- **What is expected**
Where a line contains "## To run this", start there and write out that line and each one after it, word for word, through the final line of the entries; add nothing else.
*****
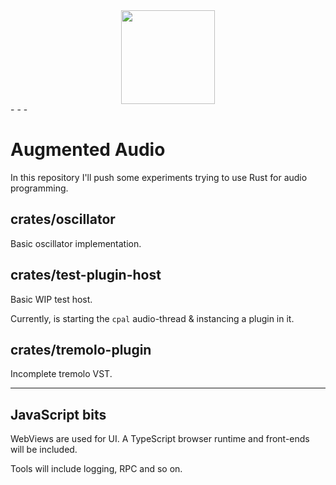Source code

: <div style="text-align:center"><img style="margin:0 auto" height="150" src="https://github.com/yamadapc/rust-audio-software/raw/master/design/AppIcon%401x.png" /></div>
- - -

# Augmented Audio

In this repository I'll push some experiments trying to use Rust for audio programming.

## crates/oscillator
Basic oscillator implementation.

## crates/test-plugin-host
Basic WIP test host.

Currently, is starting the `cpal` audio-thread & instancing a plugin in it.

## crates/tremolo-plugin
Incomplete tremolo VST.

- - -

## JavaScript bits
WebViews are used for UI. A TypeScript browser runtime and front-ends will be included.

Tools will include logging, RPC and so on.
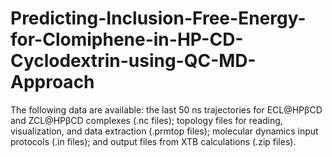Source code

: # Predicting-Inclusion-Free-Energy-for-Clomiphene-in-HP-CD-Cyclodextrin-using-QC-MD-Approach
The following data are available: the last 50 ns trajectories for ECL@HPβCD and ZCL@HPβCD complexes (.nc files); topology files for reading, visualization, and data extraction (.prmtop files); molecular dynamics input protocols (.in files); and output files from XTB calculations (.zip files).
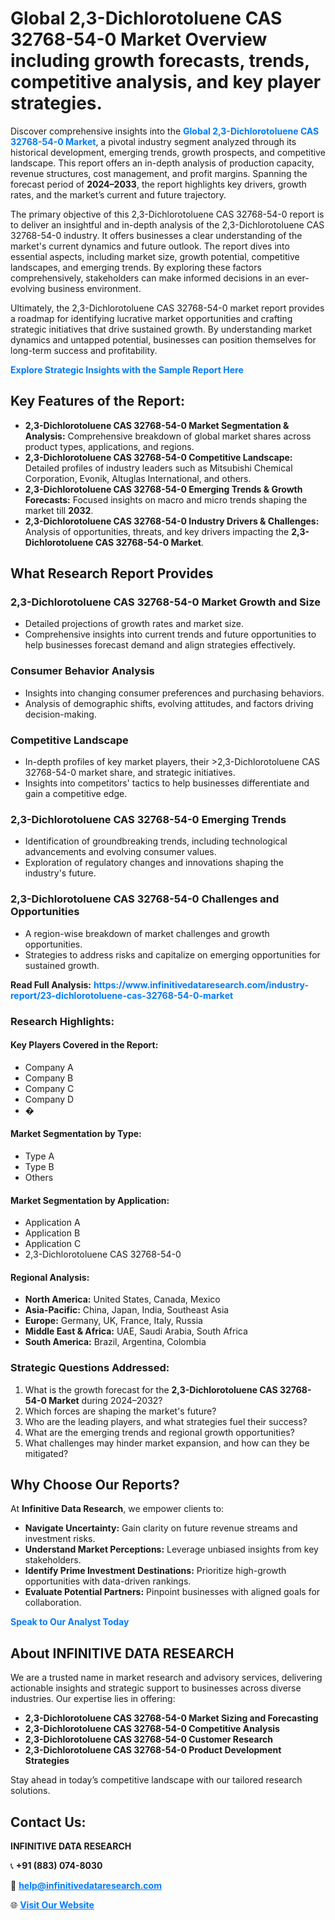 <h1>Global 2,3-Dichlorotoluene CAS 32768-54-0 Market Overview including growth forecasts, trends, competitive analysis, and key player strategies.</h1>
<p>
Discover comprehensive insights into the 
<a href="https://www.infinitivedataresearch.com/industry-report/23-dichlorotoluene-cas-32768-54-0-market" rel="dofollow" style="color: #007BFF; text-decoration: none;"><strong>Global 2,3-Dichlorotoluene CAS 32768-54-0 Market</strong></a>, a pivotal industry segment analyzed through its historical development, emerging trends, growth prospects, and competitive landscape. This report offers an in-depth analysis of production capacity, revenue structures, cost management, and profit margins. Spanning the forecast period of <strong>2024–2033</strong>, the report highlights key drivers, growth rates, and the market’s current and future trajectory.
</p>
<p>
The primary objective of this 2,3-Dichlorotoluene CAS 32768-54-0 report is to deliver an insightful and in-depth analysis of the 2,3-Dichlorotoluene CAS 32768-54-0 industry. It offers businesses a clear understanding of the market's current dynamics and future outlook. The report dives into essential aspects, including market size, growth potential, competitive landscapes, and emerging trends. By exploring these factors comprehensively, stakeholders can make informed decisions in an ever-evolving business environment.
</p>
<p>
Ultimately, the 2,3-Dichlorotoluene CAS 32768-54-0 market report provides a roadmap for identifying lucrative market opportunities and crafting strategic initiatives that drive sustained growth. By understanding market dynamics and untapped potential, businesses can position themselves for long-term success and profitability.
</p>
<p>
<a href="https://www.infinitivedataresearch.com/request-sample/reportId=102548" style="color: #007BFF; text-decoration: none;"><strong>Explore Strategic Insights with the Sample Report Here</strong></a>
</p>

<h2>Key Features of the Report:</h2>
<ul>
<li><strong>2,3-Dichlorotoluene CAS 32768-54-0 Market Segmentation & Analysis:</strong> Comprehensive breakdown of global market shares across product types, applications, and regions.</li>
<li><strong>2,3-Dichlorotoluene CAS 32768-54-0 Competitive Landscape:</strong> Detailed profiles of industry leaders such as Mitsubishi Chemical Corporation, Evonik, Altuglas International, and others.</li>
<li><strong>2,3-Dichlorotoluene CAS 32768-54-0 Emerging Trends & Growth Forecasts:</strong> Focused insights on macro and micro trends shaping the market till <strong>2032</strong>.</li>
<li><strong>2,3-Dichlorotoluene CAS 32768-54-0 Industry Drivers & Challenges:</strong> Analysis of opportunities, threats, and key drivers impacting the <strong>2,3-Dichlorotoluene CAS 32768-54-0 Market</strong>.</li>
</ul>

<h2>What Research Report Provides</h2>
<h3>2,3-Dichlorotoluene CAS 32768-54-0 Market Growth and Size</h3>
<ul>
<li>Detailed projections of growth rates and market size.</li>
<li>Comprehensive insights into current trends and future opportunities to help businesses forecast demand and align strategies effectively.</li>
</ul>

<h3>Consumer Behavior Analysis</h3>
<ul>
<li>Insights into changing consumer preferences and purchasing behaviors.</li>
<li>Analysis of demographic shifts, evolving attitudes, and factors driving decision-making.</li>
</ul>

<h3>Competitive Landscape</h3>
<ul>
<li>In-depth profiles of key market players, their >2,3-Dichlorotoluene CAS 32768-54-0 market share, and strategic initiatives.</li>
<li>Insights into competitors' tactics to help businesses differentiate and gain a competitive edge.</li>
</ul>

<h3>2,3-Dichlorotoluene CAS 32768-54-0 Emerging Trends</h3>
<ul>
<li>Identification of groundbreaking trends, including technological advancements and evolving consumer values.</li>
<li>Exploration of regulatory changes and innovations shaping the industry's future.</li>
</ul>

<h3>2,3-Dichlorotoluene CAS 32768-54-0 Challenges and Opportunities</h3>
<ul>
<li>A region-wise breakdown of market challenges and growth opportunities.</li>
<li>Strategies to address risks and capitalize on emerging opportunities for sustained growth.</li>
</ul>
<p><strong>Read Full Analysis:</strong> <a href="https://www.infinitivedataresearch.com/industry-report/23-dichlorotoluene-cas-32768-54-0-market" rel="dofollow" style="color: #007BFF; text-decoration: none;"><strong>https://www.infinitivedataresearch.com/industry-report/23-dichlorotoluene-cas-32768-54-0-market</strong></a></p>
<h3>Research Highlights:</h3>
<h4>Key Players Covered in the Report:</h4>
<ul><li>Company A</li><li>Company B</li><li>Company C</li><li>Company D</li><li>�</li></ul>
<h4>Market Segmentation by Type:</h4>
<ul><li>Type A</li><li>Type B</li><li>Others</li></ul>
<h4>Market Segmentation by Application:</h4>
<ul><li>Application A</li><li>Application B</li><li>Application C</li><li>2,3-Dichlorotoluene CAS 32768-54-0</li></ul>

<h4>Regional Analysis:</h4>
<ul>
<li><strong>North America:</strong> United States, Canada, Mexico</li>
<li><strong>Asia-Pacific:</strong> China, Japan, India, Southeast Asia</li>
<li><strong>Europe:</strong> Germany, UK, France, Italy, Russia</li>
<li><strong>Middle East & Africa:</strong> UAE, Saudi Arabia, South Africa</li>
<li><strong>South America:</strong> Brazil, Argentina, Colombia</li>
</ul>

<h3>Strategic Questions Addressed:</h3>
<ol>
<li>What is the growth forecast for the <strong>2,3-Dichlorotoluene CAS 32768-54-0 Market</strong> during 2024–2032?</li>
<li>Which forces are shaping the market's future?</li>
<li>Who are the leading players, and what strategies fuel their success?</li>
<li>What are the emerging trends and regional growth opportunities?</li>
<li>What challenges may hinder market expansion, and how can they be mitigated?</li>
</ol>

<h2>Why Choose Our Reports?</h2>
<p>At <strong>Infinitive Data Research</strong>, we empower clients to:</p>
<ul>
<li><strong>Navigate Uncertainty:</strong> Gain clarity on future revenue streams and investment risks.</li>
<li><strong>Understand Market Perceptions:</strong> Leverage unbiased insights from key stakeholders.</li>
<li><strong>Identify Prime Investment Destinations:</strong> Prioritize high-growth opportunities with data-driven rankings.</li>
<li><strong>Evaluate Potential Partners:</strong> Pinpoint businesses with aligned goals for collaboration.</li>
</ul>
<p><a href="https://www.infinitivedataresearch.com/industry-report/23-dichlorotoluene-cas-32768-54-0-market" rel="dofollow" style="color: #007BFF; text-decoration: none;"><strong>Speak to Our Analyst Today</strong></a></p>

<h2>About INFINITIVE DATA RESEARCH</h2>
<p>We are a trusted name in market research and advisory services, delivering actionable insights and strategic support to businesses across diverse industries. Our expertise lies in offering:</p>
<ul>
<li><strong>2,3-Dichlorotoluene CAS 32768-54-0 Market Sizing and Forecasting</strong></li>
<li><strong>2,3-Dichlorotoluene CAS 32768-54-0 Competitive Analysis</strong></li>
<li><strong>2,3-Dichlorotoluene CAS 32768-54-0 Customer Research</strong></li>
<li><strong>2,3-Dichlorotoluene CAS 32768-54-0 Product Development Strategies</strong></li>
</ul>
<p>Stay ahead in today’s competitive landscape with our tailored research solutions.</p>

<h2>Contact Us:</h2>
<p><strong>INFINITIVE DATA RESEARCH</strong></p>
<p>📞 <strong>+91 (883) 074-8030</strong></p>
<p>📧 <strong><a href="mailto:help@infinitivedataresearch.com" style="color: #007BFF;">help@infinitivedataresearch.com</a></strong></p>
<p>🌐 <strong><a href="https://www.infinitivedataresearch.com" rel="dofollow" style="color: #007BFF;">Visit Our Website</a></strong></p>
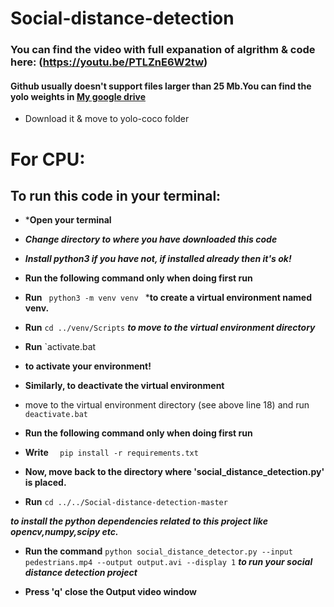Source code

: # Social-distance-detection
### You can find the video with full expanation of algrithm & code here: (https://youtu.be/PTLZnE6W2tw)

#### Github usually doesn't support files larger than 25 Mb.You can find the yolo weights in [My google drive](https://drive.google.com/file/d/1QrGGrZl-K2z9IH410o9oeGvbKdIDjGIS/view?usp=sharing) 
* Download it & move to yolo-coco folder

# For CPU:

## To run this code in your terminal:
* ***Open your terminal**
* ***Change directory to where you have downloaded this code***
* ***Install python3 if you have not, if installed already then it's ok!***

* **Run the following command only when doing first run**
* **Run**  `  python3 -m venv venv  ` ***to create a virtual environment named venv.**


* **Run**   `cd ../venv/Scripts` 
***to move to the virtual environment directory***
* **Run** `activate.bat
* **to activate your environment!**

* **Similarly, to deactivate the virtual environment**
* move to the virtual environment directory (see above line 18) and run `deactivate.bat`


* **Run the following command only when doing first run**
* **Write**   `  pip install -r requirements.txt` 

* **Now, move back to the directory where 'social_distance_detection.py' is placed.**
* **Run** `cd ../../Social-distance-detection-master`

***to install the python dependencies related to this project like opencv,numpy,scipy etc.***
* **Run the command** `python social_distance_detector.py --input pedestrians.mp4 --output output.avi --display 1` 
***to run your social distance detection project*** 

* **Press 'q' close the Output video window**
*****
- **Answer to the exercise**
## To run this code in your terminal:
* ***Open your terminal**
* ***Change directory to where you have downloaded this code***
* ***Install python3 if you have not, if installed already then it's ok!***

* **Run the following command only when doing first run**
* **Run**  `  python3 -m venv venv  ` ***to create a virtual environment named venv.**


* **Run**   `cd ../venv/Scripts` 
***to move to the virtual environment directory***
* **Run** `activate.bat
* **to activate your environment!**

* **Similarly, to deactivate the virtual environment**
* move to the virtual environment directory (see above line 18) and run `deactivate.bat`


* **Run the following command only when doing first run**
* **Write**   `  pip install -r requirements.txt` 

* **Now, move back to the directory where 'social_distance_detection.py' is placed.**
* **Run** `cd ../../Social-distance-detection-master`

***to install the python dependencies related to this project like opencv,numpy,scipy etc.***
* **Run the command** `python social_distance_detector.py --input pedestrians.mp4 --output output.avi --display 1` 
***to run your social distance detection project*** 

* **Press 'q' close the Output video window**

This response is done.